++++ Records for the exercise ++++

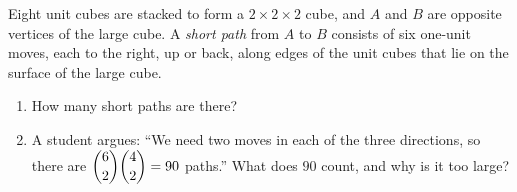 Eight unit cubes are stacked to form a $2\times2\times2$ cube, and $A$ and $B$ are opposite vertices of the large cube. A \emph{short path} from $A$ to $B$ consists of six one-unit moves, each to the right, up or back, along edges of the unit cubes that lie on the surface of the large cube.
\begin{enumerate}
\item[(a)] How many short paths are there?
\item[(b)] A student argues: ``We need two moves in each of the three directions, so there are $\dbinom62\dbinom42=90$ paths.'' What does $90$ count, and why is it too large?
\end{enumerate}
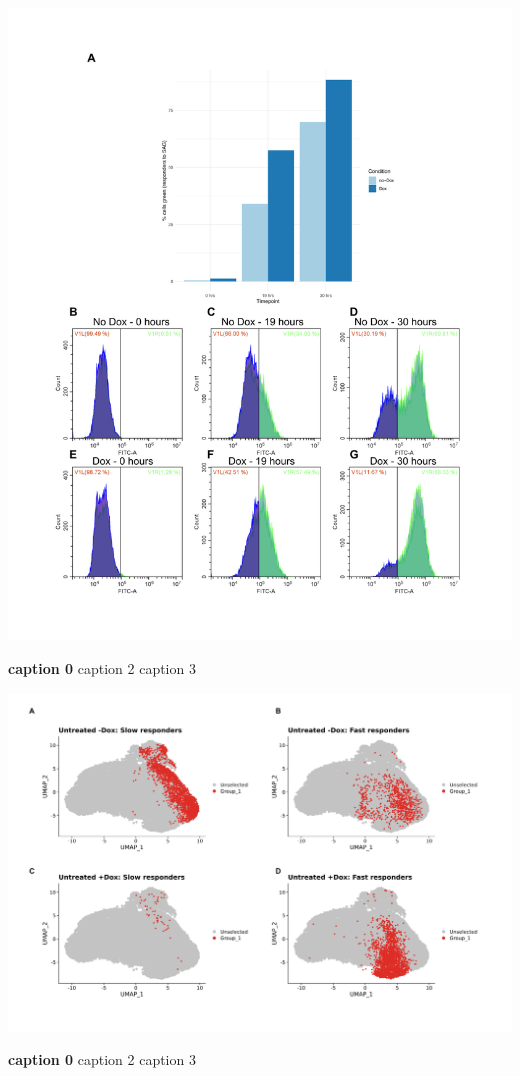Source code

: \begin{suppfigure}[p]  
    \centering
    \includegraphics[width=\linewidth]{figures/hedgehog/SuppFigure20.png}
    \caption[caption1]{
        \textbf{caption 0}
        caption 2
        caption 3   
    }
    \label{fig:hh_figureS20}
\end{suppfigure}


\begin{suppfigure}[p]  
    \centering
    \includegraphics[width=\linewidth]{figures/hedgehog/SuppFigure21.png}
    \caption[caption1]{
        \textbf{caption 0}
        caption 2
        caption 3   
    }
    \label{fig:hh_figureS21}
\end{suppfigure}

++++

- Work item -
Each line of the data above should be reproduced without alteration, and no picture should appear in the copy.

- Reply -
 Eight unit cubes are stacked to form a $2\times2\times2$ cube, and $A$ and $B$ are opposite vertices of the large cube. A \emph{short path} from $A$ to $B$ consists of six one-unit moves, each to the right, up or back, along edges of the unit cubes that lie on the surface of the large cube.
\begin{enumerate}
\item[(a)] How many short paths are there?
\item[(b)] A student argues: ``We need two moves in each of the three directions, so there are $\dbinom62\dbinom42=90$ paths.'' What does $90$ count, and why is it too large?
\end{enumerate}
Source code

: \begin{suppfigure}[p]  
    \centering
    \includegraphics[width=\linewidth]{figures/hedgehog/SuppFigure20.png}
    \caption[caption1]{
        \textbf{caption 0}
        caption 2
        caption 3   
    }
    \label{fig:hh_figureS20}
\end{suppfigure}


\begin{suppfigure}[p]  
    \centering
    \includegraphics[width=\linewidth]{figures/hedgehog/SuppFigure21.png}
    \caption[caption1]{
        \textbf{caption 0}
        caption 2
        caption 3   
    }
    \label{fig:hh_figureS21}
\end{suppfigure}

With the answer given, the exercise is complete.